“Cuando me promovieron para ocupar cargo en el sindicato Azucarero, lo único que sabía era cómo se cortaba la caña y se hacía el azúcar, y dirigir a personas altamente calificadas…”.
Nos habla Luis Manuel Castanedo Smith. Su profesión de ingeniero industrial, las disímiles tareas cumplidas en el movimiento sindical y su marcado interés por la economía le han acompañado en estos últimos 30 años. De ello —confiesa—, se siente afortunado, en tanto fue una gran oportunidad en su formación como cuadro.
Da gusto conversar con él, siempre presto a dar criterios muy bien fundamentados sobre todo lo relacionado con los trabajadores, la economía, la sociedad. Participó como delegado desde el XVI hasta el XXI congresos de la Central de Trabajadores de Cuba (CTC), lapso en el que ocupó diferentes responsabilidades, un aval para referir con fundamentos algunos acontecimientos que marcan pautas en la etapa transcurrida entre esos eventos.
No dudó en mencionarme los parlamentos obreros realizados en 1994. “Constituyó un mecanismo de consulta a los trabajadores acerca de las propuestas de medidas que se habían discutido en el Parlamento en diciembre del año anterior, a fin de enfrentar la crisis económica. Demostraron su validez como método de acercamiento para estudiar los problemas en la base y la búsqueda colectiva de soluciones, lo que posee una vigencia extraordinaria.
“Ya estaban en marcha cuando se efectuaron las sesiones finales del XVI Congreso, al que fuimos vestidos de milicianos, expresión de que estábamos dispuestos hasta empuñar las armas para salvaguardar la Revolución —recordemos que vivíamos los momentos más tensos del período especial—”, subraya.
No le gustan las comparaciones, “porque cada etapa tiene sus particularidades, lo que sí puedo asegurarte —enfatiza—, es que la unidad fue y sigue siendo el elemento común a defender, como país y en particular en nuestra organización. Es la que nos trajo hasta aquí y por la cual lucharon Lázaro Peña y los dirigentes que lo acompañaron”.
Afirma que otros momentos importantes ocurrieron en los años 2008 y 2013, con la discusión en los colectivos laborales de los Anteproyectos de la Ley de Seguridad Social (la no. 105), y del Código de Trabajo, Ley 116, respectivamente.
“Ambos resultaron procesos democráticos, participativos, con notables aportes de los trabajadores y buena preparación por parte de la dirección de la CTC y el Ministerio de Trabajo y Seguridad Social”.
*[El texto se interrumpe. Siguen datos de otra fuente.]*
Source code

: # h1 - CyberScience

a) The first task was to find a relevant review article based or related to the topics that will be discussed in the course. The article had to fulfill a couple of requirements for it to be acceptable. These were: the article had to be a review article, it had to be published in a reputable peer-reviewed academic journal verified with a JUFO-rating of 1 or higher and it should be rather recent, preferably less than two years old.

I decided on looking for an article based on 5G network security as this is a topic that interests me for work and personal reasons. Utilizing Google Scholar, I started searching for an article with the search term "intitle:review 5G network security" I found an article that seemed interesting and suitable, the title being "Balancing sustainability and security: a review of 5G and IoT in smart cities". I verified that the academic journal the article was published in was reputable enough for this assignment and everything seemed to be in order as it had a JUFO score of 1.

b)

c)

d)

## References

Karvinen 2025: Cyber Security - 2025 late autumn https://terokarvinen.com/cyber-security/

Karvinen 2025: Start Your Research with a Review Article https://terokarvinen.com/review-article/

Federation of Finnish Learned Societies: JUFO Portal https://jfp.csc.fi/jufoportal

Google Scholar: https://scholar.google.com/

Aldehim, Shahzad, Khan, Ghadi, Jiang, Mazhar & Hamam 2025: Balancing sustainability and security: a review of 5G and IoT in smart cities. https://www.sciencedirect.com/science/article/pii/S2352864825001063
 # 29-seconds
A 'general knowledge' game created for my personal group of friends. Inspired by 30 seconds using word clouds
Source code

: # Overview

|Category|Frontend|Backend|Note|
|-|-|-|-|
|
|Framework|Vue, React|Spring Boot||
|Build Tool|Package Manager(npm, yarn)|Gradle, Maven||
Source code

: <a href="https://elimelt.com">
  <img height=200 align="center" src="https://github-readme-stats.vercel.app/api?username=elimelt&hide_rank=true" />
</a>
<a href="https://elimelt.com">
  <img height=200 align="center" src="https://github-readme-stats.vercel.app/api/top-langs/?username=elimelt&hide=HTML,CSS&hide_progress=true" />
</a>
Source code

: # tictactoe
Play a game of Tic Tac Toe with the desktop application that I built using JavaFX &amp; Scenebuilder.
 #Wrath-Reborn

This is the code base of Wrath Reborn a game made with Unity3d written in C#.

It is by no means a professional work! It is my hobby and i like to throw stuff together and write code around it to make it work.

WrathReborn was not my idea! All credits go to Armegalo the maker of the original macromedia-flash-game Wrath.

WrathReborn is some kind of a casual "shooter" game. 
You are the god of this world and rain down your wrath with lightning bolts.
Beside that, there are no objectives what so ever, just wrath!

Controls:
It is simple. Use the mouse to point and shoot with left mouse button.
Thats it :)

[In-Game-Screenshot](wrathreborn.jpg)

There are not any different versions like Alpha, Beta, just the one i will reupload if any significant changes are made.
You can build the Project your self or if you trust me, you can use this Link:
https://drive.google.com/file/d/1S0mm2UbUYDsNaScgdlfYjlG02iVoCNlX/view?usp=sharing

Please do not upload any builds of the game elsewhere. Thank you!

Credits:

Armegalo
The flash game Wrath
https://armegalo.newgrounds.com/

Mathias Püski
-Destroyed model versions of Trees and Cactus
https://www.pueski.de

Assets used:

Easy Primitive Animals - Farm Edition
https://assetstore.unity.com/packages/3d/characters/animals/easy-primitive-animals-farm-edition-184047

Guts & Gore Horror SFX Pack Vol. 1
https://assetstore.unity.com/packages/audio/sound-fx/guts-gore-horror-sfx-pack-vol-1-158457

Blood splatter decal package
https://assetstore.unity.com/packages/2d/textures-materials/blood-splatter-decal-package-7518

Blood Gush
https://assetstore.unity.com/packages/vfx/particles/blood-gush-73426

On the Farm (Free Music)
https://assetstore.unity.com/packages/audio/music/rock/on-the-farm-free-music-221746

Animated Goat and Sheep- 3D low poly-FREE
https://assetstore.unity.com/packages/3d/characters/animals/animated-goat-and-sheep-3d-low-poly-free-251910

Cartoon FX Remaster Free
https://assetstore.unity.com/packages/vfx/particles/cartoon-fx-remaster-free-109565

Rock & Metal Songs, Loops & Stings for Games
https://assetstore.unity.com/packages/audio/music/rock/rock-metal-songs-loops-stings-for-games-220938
No escapa de sus reflexiones la preparación de los dirigentes sindicales, “hoy tan decisiva en función de representar de forma adecuada a los trabajadores a tenor de las transformaciones que han tenido lugar en la economía, en el sistema empresarial.
“Ahora casi todo se dirime en las entidades y, por ejemplo, la organización del régimen salarial y la distribución de utilidades se aprueban en el consejo de dirección, de común acuerdo con la organización sindical. Entonces el representante del sindicato tiene que estar actualizado, conocer la legislación vigente”.
Considera un privilegio haber compartido en distintas etapas con tres secretarios generales de la CTC: Pedro Ross Leal, Salvador Valdés Mesa y Ulises Guilarte De Nacimiento. De todos admiraba su consagración, sistematicidad y que nunca titubearon al asignarle tareas, por muy difíciles que resultasen.
Fueron y son motivaciones para Castanedo, miembro del Consejo Nacional de la CTC, su paso por el Sindicato Nacional de Trabajadores Azucareros, como miembro del Secretariado Nacional de la CTC y secretario general de la organización en La Habana. Son eslabones inseparables que lo ataron para siempre a la gran familia que es el movimiento sindical.